Learning algorithms for industries
With the development of open source, free-learning artificial intelligence tools such as Google TensorFlow and sci-kit learn, as well as “ML-as-a-service” products like Google Cloud Prediction API and Microsoft Azure, Easier for industries of all sizes to harness the power of data.
Often times the current landscape of automatic learning algorithms and their functioning, provide examples of applications, uses and provide more resources to learn about them. Your summaries provide the first step in learning to apply automatic learning algorithms to make your business more efficient, more effective, and more profitable.
The purpose of classification algorithms is to place the elements into specific categories and answer questions such as: Is this tumor cancerous? Is this email spam? Will this loan applicant default? What category of article is this? What demographic population does this online customer belong to?
Bayesian classifiers are a simple but highly effective classification algorithm. They are based on Bayes’ theorem, which succinctly defines the probability of an event given that another related event has occurred.

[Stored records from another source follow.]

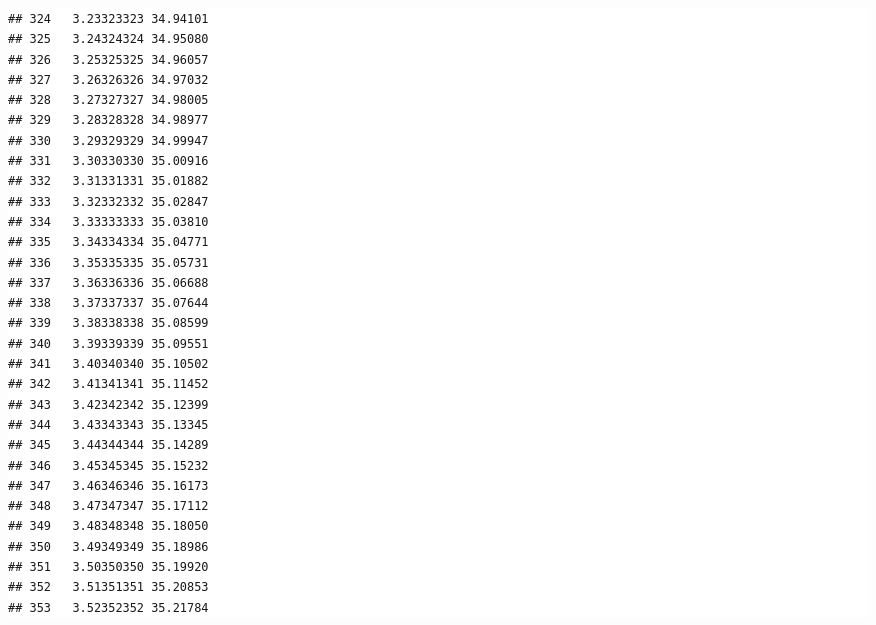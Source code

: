     ## 324   3.23323323 34.94101
    ## 325   3.24324324 34.95080
    ## 326   3.25325325 34.96057
    ## 327   3.26326326 34.97032
    ## 328   3.27327327 34.98005
    ## 329   3.28328328 34.98977
    ## 330   3.29329329 34.99947
    ## 331   3.30330330 35.00916
    ## 332   3.31331331 35.01882
    ## 333   3.32332332 35.02847
    ## 334   3.33333333 35.03810
    ## 335   3.34334334 35.04771
    ## 336   3.35335335 35.05731
    ## 337   3.36336336 35.06688
    ## 338   3.37337337 35.07644
    ## 339   3.38338338 35.08599
    ## 340   3.39339339 35.09551
    ## 341   3.40340340 35.10502
    ## 342   3.41341341 35.11452
    ## 343   3.42342342 35.12399
    ## 344   3.43343343 35.13345
    ## 345   3.44344344 35.14289
    ## 346   3.45345345 35.15232
    ## 347   3.46346346 35.16173
    ## 348   3.47347347 35.17112
    ## 349   3.48348348 35.18050
    ## 350   3.49349349 35.18986
    ## 351   3.50350350 35.19920
    ## 352   3.51351351 35.20853
    ## 353   3.52352352 35.21784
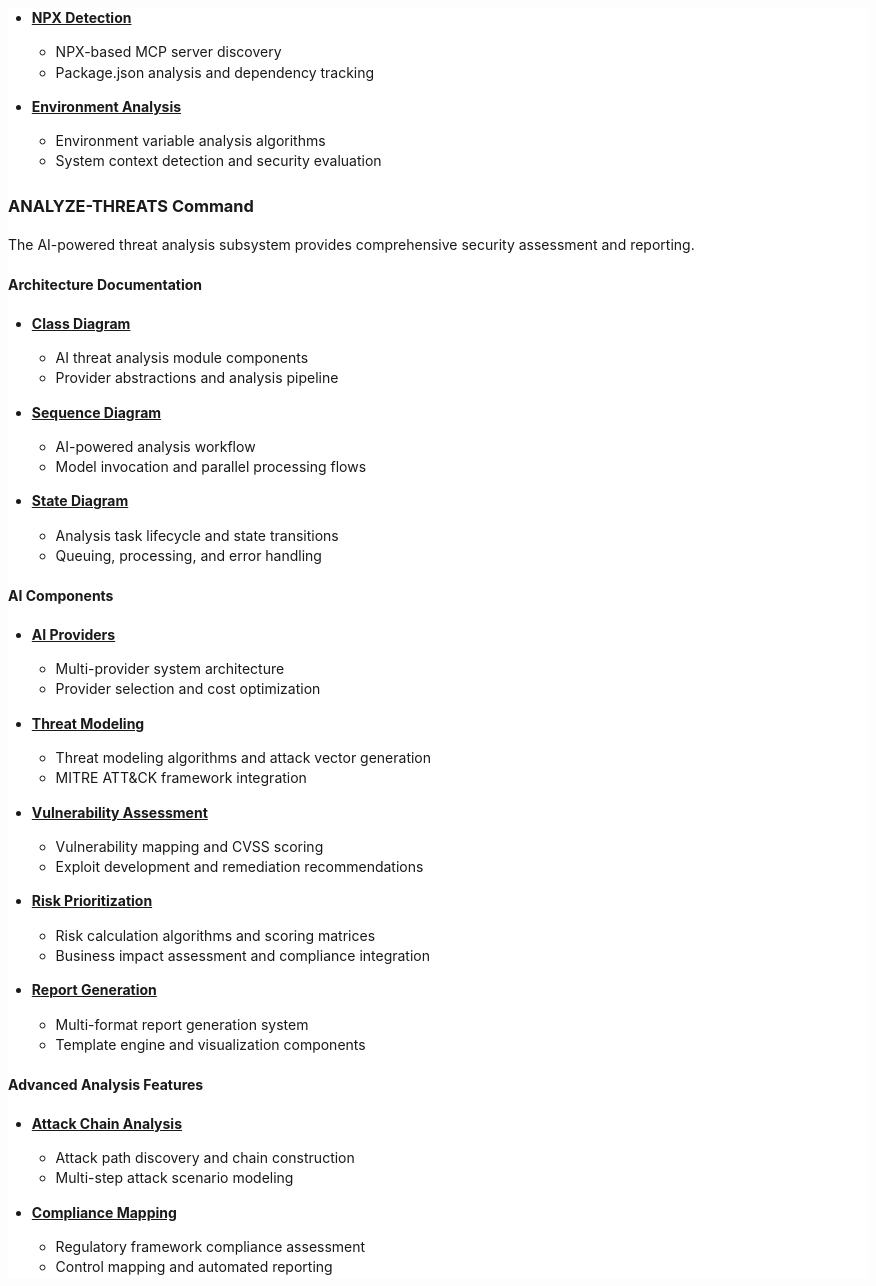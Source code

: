 - **[NPX Detection](detect/npx-detection.md)**
  - NPX-based MCP server discovery
  - Package.json analysis and dependency tracking

- **[Environment Analysis](detect/environment-analysis.md)**
  - Environment variable analysis algorithms
  - System context detection and security evaluation

### ANALYZE-THREATS Command

The AI-powered threat analysis subsystem provides comprehensive security assessment and reporting.

#### Architecture Documentation
- **[Class Diagram](analyze-threats/class-diagram.md)**
  - AI threat analysis module components
  - Provider abstractions and analysis pipeline

- **[Sequence Diagram](analyze-threats/sequence-diagram.md)**
  - AI-powered analysis workflow
  - Model invocation and parallel processing flows

- **[State Diagram](analyze-threats/state-diagram.md)**
  - Analysis task lifecycle and state transitions
  - Queuing, processing, and error handling

#### AI Components
- **[AI Providers](analyze-threats/ai-providers.md)**
  - Multi-provider system architecture
  - Provider selection and cost optimization

- **[Threat Modeling](analyze-threats/threat-modeling.md)**
  - Threat modeling algorithms and attack vector generation
  - MITRE ATT&CK framework integration

- **[Vulnerability Assessment](analyze-threats/vulnerability-assessment.md)**
  - Vulnerability mapping and CVSS scoring
  - Exploit development and remediation recommendations

- **[Risk Prioritization](analyze-threats/risk-prioritization.md)**
  - Risk calculation algorithms and scoring matrices
  - Business impact assessment and compliance integration

- **[Report Generation](analyze-threats/report-generation.md)**
  - Multi-format report generation system
  - Template engine and visualization components

#### Advanced Analysis Features
- **[Attack Chain Analysis](analyze-threats/attack-chain-analysis.md)**
  - Attack path discovery and chain construction
  - Multi-step attack scenario modeling

- **[Compliance Mapping](analyze-threats/compliance-mapping.md)**
  - Regulatory framework compliance assessment
  - Control mapping and automated reporting
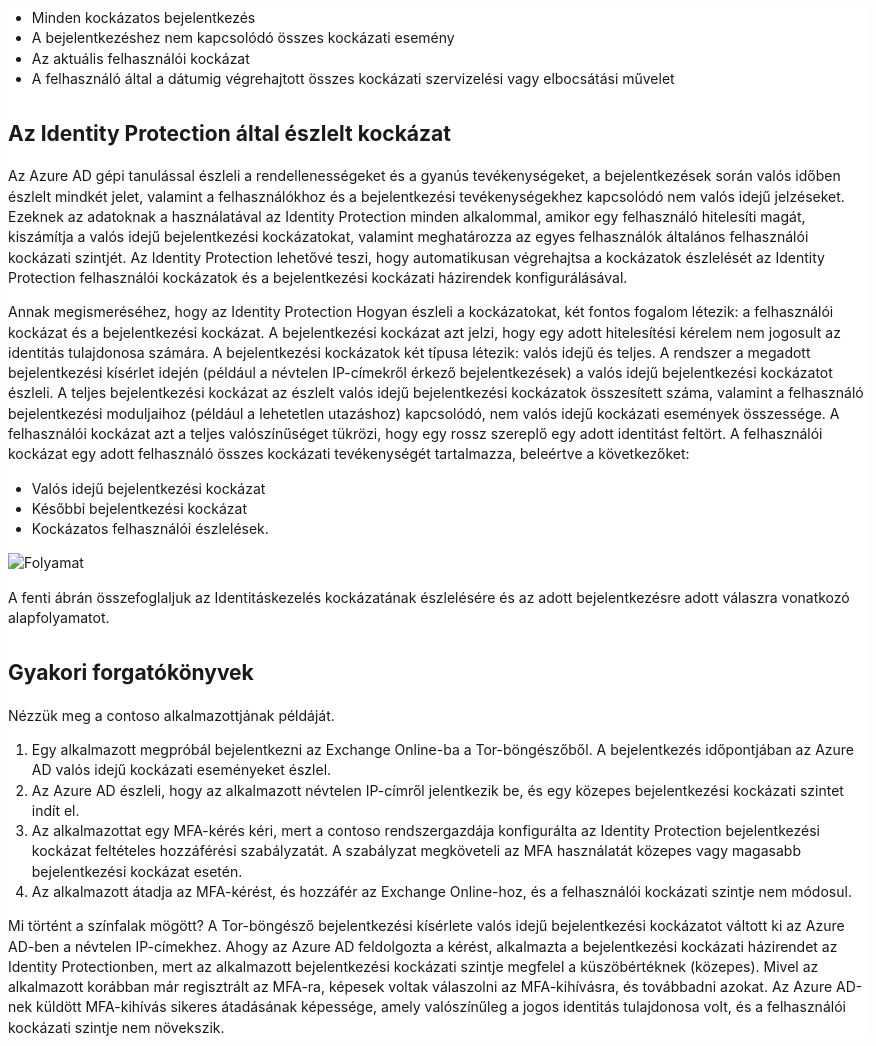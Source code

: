 - Minden kockázatos bejelentkezés
- A bejelentkezéshez nem kapcsolódó összes kockázati esemény
- Az aktuális felhasználói kockázat
- A felhasználó által a dátumig végrehajtott összes kockázati szervizelési vagy elbocsátási művelet

## <a name="how-identity-protection-detects-risk"></a>Az Identity Protection által észlelt kockázat  

Az Azure AD gépi tanulással észleli a rendellenességeket és a gyanús tevékenységeket, a bejelentkezések során valós időben észlelt mindkét jelet, valamint a felhasználókhoz és a bejelentkezési tevékenységekhez kapcsolódó nem valós idejű jelzéseket. Ezeknek az adatoknak a használatával az Identity Protection minden alkalommal, amikor egy felhasználó hitelesíti magát, kiszámítja a valós idejű bejelentkezési kockázatokat, valamint meghatározza az egyes felhasználók általános felhasználói kockázati szintjét. Az Identity Protection lehetővé teszi, hogy automatikusan végrehajtsa a kockázatok észlelését az Identity Protection felhasználói kockázatok és a bejelentkezési kockázati házirendek konfigurálásával.  

Annak megismeréséhez, hogy az Identity Protection Hogyan észleli a kockázatokat, két fontos fogalom létezik: a felhasználói kockázat és a bejelentkezési kockázat. A bejelentkezési kockázat azt jelzi, hogy egy adott hitelesítési kérelem nem jogosult az identitás tulajdonosa számára. A bejelentkezési kockázatok két típusa létezik: valós idejű és teljes. A rendszer a megadott bejelentkezési kísérlet idején (például a névtelen IP-címekről érkező bejelentkezések) a valós idejű bejelentkezési kockázatot észleli. A teljes bejelentkezési kockázat az észlelt valós idejű bejelentkezési kockázatok összesített száma, valamint a felhasználó bejelentkezési moduljaihoz (például a lehetetlen utazáshoz) kapcsolódó, nem valós idejű kockázati események összessége. A felhasználói kockázat azt a teljes valószínűséget tükrözi, hogy egy rossz szereplő egy adott identitást feltört. A felhasználói kockázat egy adott felhasználó összes kockázati tevékenységét tartalmazza, beleértve a következőket:

- Valós idejű bejelentkezési kockázat
- Későbbi bejelentkezési kockázat
- Kockázatos felhasználói észlelések.   

 ![Folyamat](./media/overview-v2/01.png)

A fenti ábrán összefoglaljuk az Identitáskezelés kockázatának észlelésére és az adott bejelentkezésre adott válaszra vonatkozó alapfolyamatot.  

## <a name="common-scenarios"></a>Gyakori forgatókönyvek 

Nézzük meg a contoso alkalmazottjának példáját. 

1. Egy alkalmazott megpróbál bejelentkezni az Exchange Online-ba a Tor-böngészőből. A bejelentkezés időpontjában az Azure AD valós idejű kockázati eseményeket észlel. 
2. Az Azure AD észleli, hogy az alkalmazott névtelen IP-címről jelentkezik be, és egy közepes bejelentkezési kockázati szintet indít el. 
3. Az alkalmazottat egy MFA-kérés kéri, mert a contoso rendszergazdája konfigurálta az Identity Protection bejelentkezési kockázat feltételes hozzáférési szabályzatát. A szabályzat megköveteli az MFA használatát közepes vagy magasabb bejelentkezési kockázat esetén. 
4. Az alkalmazott átadja az MFA-kérést, és hozzáfér az Exchange Online-hoz, és a felhasználói kockázati szintje nem módosul. 

Mi történt a színfalak mögött? A Tor-böngésző bejelentkezési kísérlete valós idejű bejelentkezési kockázatot váltott ki az Azure AD-ben a névtelen IP-címekhez. Ahogy az Azure AD feldolgozta a kérést, alkalmazta a bejelentkezési kockázati házirendet az Identity Protectionben, mert az alkalmazott bejelentkezési kockázati szintje megfelel a küszöbértéknek (közepes). Mivel az alkalmazott korábban már regisztrált az MFA-ra, képesek voltak válaszolni az MFA-kihívásra, és továbbadni azokat. Az Azure AD-nek küldött MFA-kihívás sikeres átadásának képessége, amely valószínűleg a jogos identitás tulajdonosa volt, és a felhasználói kockázati szintje nem növekszik. 
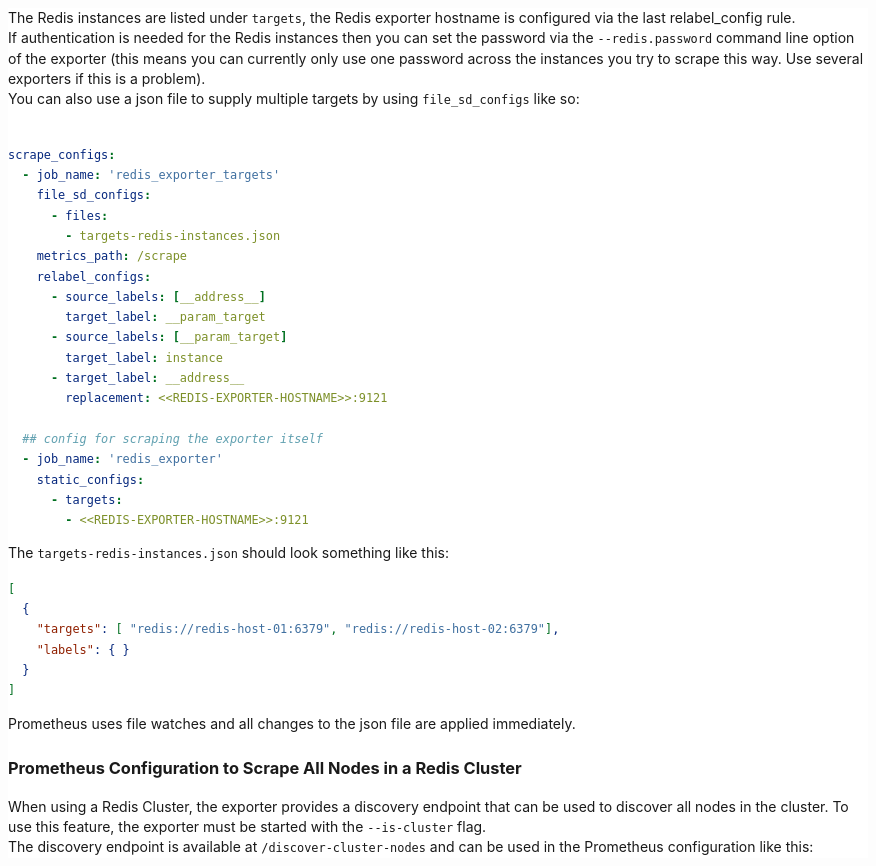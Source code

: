 The Redis instances are listed under `targets`, the Redis exporter hostname is configured via the last relabel_config rule.\
If authentication is needed for the Redis instances then you can set the password via the `--redis.password` command line option of
the exporter (this means you can currently only use one password across the instances you try to scrape this way. Use several
exporters if this is a problem). \
You can also use a json file to supply multiple targets by using `file_sd_configs` like so:

```yaml

scrape_configs:
  - job_name: 'redis_exporter_targets'
    file_sd_configs:
      - files:
        - targets-redis-instances.json
    metrics_path: /scrape
    relabel_configs:
      - source_labels: [__address__]
        target_label: __param_target
      - source_labels: [__param_target]
        target_label: instance
      - target_label: __address__
        replacement: <<REDIS-EXPORTER-HOSTNAME>>:9121

  ## config for scraping the exporter itself
  - job_name: 'redis_exporter'
    static_configs:
      - targets:
        - <<REDIS-EXPORTER-HOSTNAME>>:9121
```

The `targets-redis-instances.json` should look something like this:

```json
[
  {
    "targets": [ "redis://redis-host-01:6379", "redis://redis-host-02:6379"],
    "labels": { }
  }
]
```

Prometheus uses file watches and all changes to the json file are applied immediately.

### Prometheus Configuration to Scrape All Nodes in a Redis Cluster

When using a Redis Cluster, the exporter provides a discovery endpoint that can be used to discover all nodes in the cluster.
To use this feature, the exporter must be started with the `--is-cluster` flag.\
The discovery endpoint is available at `/discover-cluster-nodes` and can be used in the Prometheus configuration like this:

A Bayesian classifier categorizes data by keeping track of the probabilities that the specific characteristics are characteristics of a set of data that you think might impact your classification.
Although Bayesian classifiers can be used for any classification task, they are particularly useful with document classification, especially spam filters.
For example, computer scientist and famed startup investor Paul Graham developed a simple Bayesian spam filter that captured more than 99.5 percent of its spam without having false positives (e-mails that are not spam mistakenly labeled as spam).